His words remind us, then, that the imperfections of our parents do not define our destiny. Many souls have been born under roofs of neglect, selfishness, or misunderstanding, and yet have gone on to carve their own paths of greatness. The child of a self-centred parent can learn, through struggle, the preciousness of empathy, the necessity of listening, and the beauty of selflessness. In this way, even the wounds of childhood can become the seeds of wisdom.
The lesson, O seeker, is clear: you cannot always choose the nature of those who raise you, but you can choose how you will carry their legacy. If your parents gave you warmth, carry it forward; if they gave you coldness, transform it into fire within your own soul. Do not let the shadows of their flaws bind you. Instead, let them sharpen your vision of what you yourself must become.
Practical wisdom follows: learn to meet difficult relationships with both truth and humor. Do not pretend they were perfect, nor let them drown you in bitterness. Speak of them honestly, even sharply if need be, but allow laughter to keep the wounds from festering. Cultivate in yourself the very qualities you longed to see in others—attention, compassion, and generosity. In doing so, you rise above the cycle of selfishness and become a light to those who come after you.
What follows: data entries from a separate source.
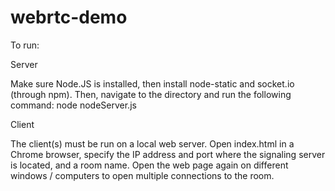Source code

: # webrtc-demo

To run:

Server

Make sure Node.JS is installed, then install node-static and socket.io (through npm). Then, navigate to the directory and run the following command:
node nodeServer.js <port>


Client

The client(s) must be run on a local web server. Open index.html in a Chrome browser, specify the IP address and port where the signaling server is located, and a room name. Open the web page again on different windows / computers to open multiple connections to the room.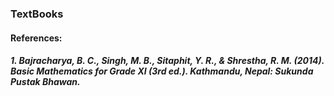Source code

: 
### TextBooks
#### References:
##### 1. Bajracharya, B. C., Singh, M. B., Sitaphit, Y. R., & Shrestha, R. M. (2014). Basic Mathematics for Grade XI (3rd ed.). Kathmandu, Nepal: Sukunda Pustak Bhawan.
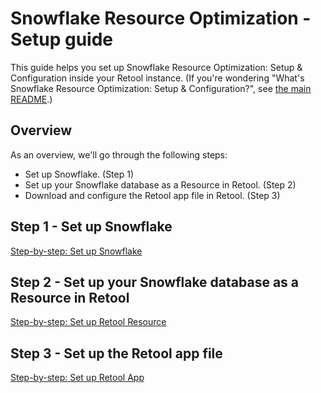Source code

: # Snowflake Resource Optimization - Setup guide

This guide helps you set up Snowflake Resource Optimization: Setup & Configuration inside your Retool instance. (If you're wondering "What's Snowflake Resource Optimization: Setup & Configuration?", see [the main README](../README.md).)

## Overview
As an overview, we'll go through the following steps:

* Set up Snowflake. (Step 1)
* Set up your Snowflake database as a Resource in Retool. (Step 2)
* Download and configure the Retool app file in Retool. (Step 3)

## Step 1 - Set up Snowflake
[Step-by-step: Set up Snowflake](./set-up-snowflake.md)

## Step 2 - Set up your Snowflake database as a Resource in Retool
[Step-by-step: Set up Retool Resource](./set-up-retool-resource.md)

## Step 3 - Set up the Retool app file
[Step-by-step: Set up Retool App](./set-up-retool-app.md)
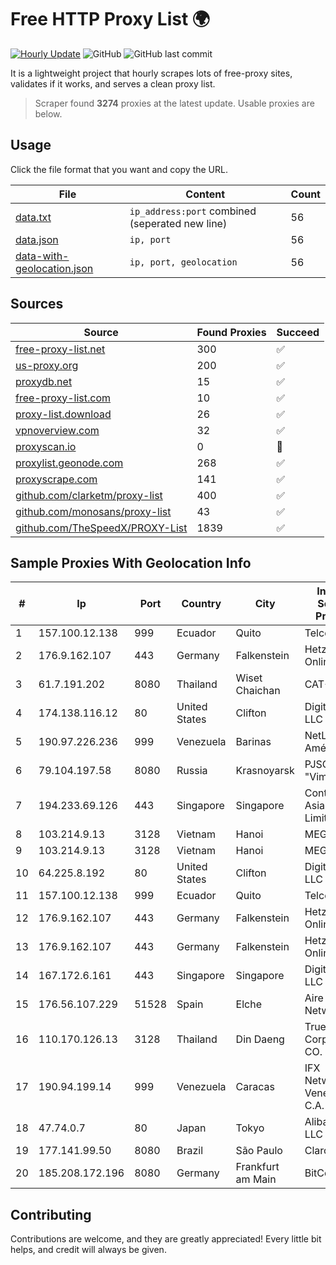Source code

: 
# Free HTTP Proxy List 🌍

[![Hourly Update](https://github.com/mertguvencli/http-proxy-list/actions/workflows/main.yml/badge.svg?branch=main)](https://github.com/mertguvencli/http-proxy-list/actions/workflows/main.yml)
![GitHub](https://img.shields.io/github/license/mertguvencli/http-proxy-list)
![GitHub last commit](https://img.shields.io/github/last-commit/mertguvencli/http-proxy-list)

It is a lightweight project that hourly scrapes lots of free-proxy sites, validates if it works, and serves a clean proxy list.


> Scraper found **3274** proxies at the latest update. Usable proxies are below.

## Usage

Click the file format that you want and copy the URL.


|File|Content|Count|
|----|-------|-----|
|[data.txt](https://raw.githubusercontent.com/mertguvencli/http-proxy-list/main/proxy-list/data.txt)|`ip_address:port` combined (seperated new line)|56|
|[data.json](https://raw.githubusercontent.com/mertguvencli/http-proxy-list/main/proxy-list/data.json)|`ip, port`|56|
|[data-with-geolocation.json](https://raw.githubusercontent.com/mertguvencli/http-proxy-list/main/proxy-list/data-with-geolocation.json)|`ip, port, geolocation`|56|

## Sources

|Source|Found Proxies|Succeed|
|------|-------------|-------|
|[free-proxy-list.net](https://free-proxy-list.net)|300|✅|
|[us-proxy.org](https://www.us-proxy.org)|200|✅|
|[proxydb.net](http://proxydb.net)|15|✅|
|[free-proxy-list.com](https://free-proxy-list.com/?page=&port=&type%5B%5D=http&type%5B%5D=https&up_time=0&search=Search)|10|✅|
|[proxy-list.download](https://www.proxy-list.download/HTTP)|26|✅|
|[vpnoverview.com](https://vpnoverview.com/privacy/anonymous-browsing/free-proxy-servers)|32|✅|
|[proxyscan.io](https://www.proxyscan.io)|0|🚫|
|[proxylist.geonode.com](https://proxylist.geonode.com/api/proxy-list?limit=300&page=1&sort_by=lastChecked&sort_type=desc&protocols=http,https)|268|✅|
|[proxyscrape.com](https://api.proxyscrape.com/v2/?request=displayproxies&protocol=http&timeout=10000&country=all&ssl=all&anonymity=all)|141|✅|
|[github.com/clarketm/proxy-list](https://raw.githubusercontent.com/clarketm/proxy-list/master/proxy-list-raw.txt)|400|✅|
|[github.com/monosans/proxy-list](https://raw.githubusercontent.com/monosans/proxy-list/main/proxies/http.txt)|43|✅|
|[github.com/TheSpeedX/PROXY-List](https://raw.githubusercontent.com/TheSpeedX/PROXY-List/master/http.txt)|1839|✅|


## Sample Proxies With Geolocation Info

|#|Ip|Port|Country|City|Internet Service Provider|
|-|--|----|-------|----|-------------------------|
|1|157.100.12.138|999|Ecuador|Quito|Telconet S.A|
|2|176.9.162.107|443|Germany|Falkenstein|Hetzner Online GmbH|
|3|61.7.191.202|8080|Thailand|Wiset Chaichan|CAT-BB|
|4|174.138.116.12|80|United States|Clifton|DigitalOcean, LLC|
|5|190.97.226.236|999|Venezuela|Barinas|NetLink América C.A.|
|6|79.104.197.58|8080|Russia|Krasnoyarsk|PJSC "Vimpelcom"|
|7|194.233.69.126|443|Singapore|Singapore|Contabo Asia Private Limited|
|8|103.214.9.13|3128|Vietnam|Hanoi|MEGACORE|
|9|103.214.9.13|3128|Vietnam|Hanoi|MEGACORE|
|10|64.225.8.192|80|United States|Clifton|DigitalOcean, LLC|
|11|157.100.12.138|999|Ecuador|Quito|Telconet S.A|
|12|176.9.162.107|443|Germany|Falkenstein|Hetzner Online GmbH|
|13|176.9.162.107|443|Germany|Falkenstein|Hetzner Online GmbH|
|14|167.172.6.161|443|Singapore|Singapore|DigitalOcean, LLC|
|15|176.56.107.229|51528|Spain|Elche|Aire Networks|
|16|110.170.126.13|3128|Thailand|Din Daeng|True Internet Corporation CO. Ltd.|
|17|190.94.199.14|999|Venezuela|Caracas|IFX Networks Venezuela C.A.|
|18|47.74.0.7|80|Japan|Tokyo|Alibaba.com LLC|
|19|177.141.99.50|8080|Brazil|São Paulo|Claro S.A.|
|20|185.208.172.196|8080|Germany|Frankfurt am Main|BitCommand|



## Contributing

Contributions are welcome, and they are greatly appreciated! Every
little bit helps, and credit will always be given.

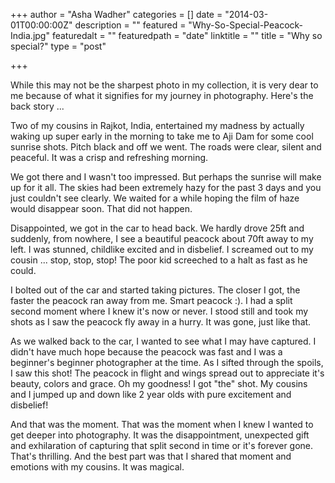 +++
author = "Asha Wadher"
categories = []
date = "2014-03-01T00:00:00Z"
description = ""
featured = "Why-So-Special-Peacock-India.jpg"
featuredalt = ""
featuredpath = "date"
linktitle = ""
title = "Why so special?"
type = "post"

+++
<p>While this may not be the sharpest photo in my collection, it is very dear to me because of what it signifies for my journey in photography. Here's the back story ...</p>


Two of my cousins in Rajkot, India, entertained my madness by actually waking up super early in the morning to take me to Aji Dam for some cool sunrise shots. Pitch black and off we went. The roads were clear, silent and peaceful. It was a crisp and refreshing morning.

We got there and I wasn't too impressed. But perhaps the sunrise will make up for it all. The skies had been extremely hazy for the past 3 days and you just couldn't see clearly. We waited for a while hoping the film of haze would disappear soon. That did not happen.

Disappointed, we got in the car to head back. We hardly drove 25ft and suddenly, from nowhere, I see a beautiful peacock about 70ft away to my left. I was stunned, childlike excited and in disbelief. I screamed out to my cousin ...
 stop, stop, stop! The poor kid screeched to a halt as fast as he could.

I bolted out of the car and started taking pictures. The closer I got, the faster the peacock ran away from me. Smart peacock :). I had a split second moment where I knew it's now or never. I stood still and took my shots as I saw the peacock fly away in a hurry. It was gone, just like that.

As we walked back to the car, I wanted to see what I may have captured. I didn't have much hope because the peacock was fast and I was a beginner's beginner photographer at the time. As I sifted through the spoils, I saw this shot! The peacock in flight and wings spread out to appreciate it's beauty, colors and grace. Oh my goodness! I got "the" shot. My cousins and I jumped up and down like 2 year olds with pure excitement and disbelief!

And that was the moment. That was the moment when I knew I wanted to get deeper into photography. It was the disappointment, unexpected gift and exhilaration of capturing that split second in time or it's forever gone. That's thrilling. And the best part was that I shared that moment and emotions with my cousins. It was magical.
So let Cleese’s words be remembered: even a mother who was “hilariously self-centred” could not extinguish the spirit of her child. He took the pain and reshaped it into art, into laughter, into truth spoken boldly. And so may we all—turning the flaws of the past into strength for the future, carrying forward not the chains of resentment, but the wings of wisdom.
VATa Viet Anh
Cleese’s description of his mother made me think about whether self-centeredness in a parent is something that is passed down through generations or if it’s a result of circumstances. Can children, in turn, become self-centred because of the way they were raised? Or does it make them more aware of the importance of empathy and connection? How do we avoid repeating these patterns in our own relationships?
HTHuong Ttu
John Cleese’s candidness about his mother’s self-centredness makes me reflect on how we might handle difficult parental relationships. If someone is so emotionally disconnected, can it affect the way their children form relationships as adults? How much responsibility does the child have in trying to repair or accept these relationships? And is it possible to maintain a sense of humor while dealing with these painful dynamics?
ZZZhenYuan Zhang
I can understand the frustration Cleese expresses. It must have been difficult to have a mother who didn’t show interest in his life beyond how it directly impacted her. But is this kind of behavior something that can be fixed or understood with time, or is it something that children just have to learn to live with? How do we cope with these kinds of relationships, especially when they leave lasting emotional marks?
GNNguyen Gia Nhu
It’s interesting to hear John Cleese describe his mother as 'hilariously self-centred.' How do you reconcile humor with a difficult, emotionally draining relationship? Can humor be a coping mechanism in situations where deep connection and care are lacking? And how does this affect the child’s emotional growth or understanding of relationships? Can laughter truly help us cope with such deep-seated issues in family dynamics?
LNTran Long Nhat
This quote really makes me think about how we view our relationships with our parents. It’s tough when someone, especially a mother, is self-centered and doesn't seem to care about anything beyond their own interests. Does that kind of behavior affect how children view the world, or does it create emotional distance? How do we heal from a relationship that feels one-sided and draining?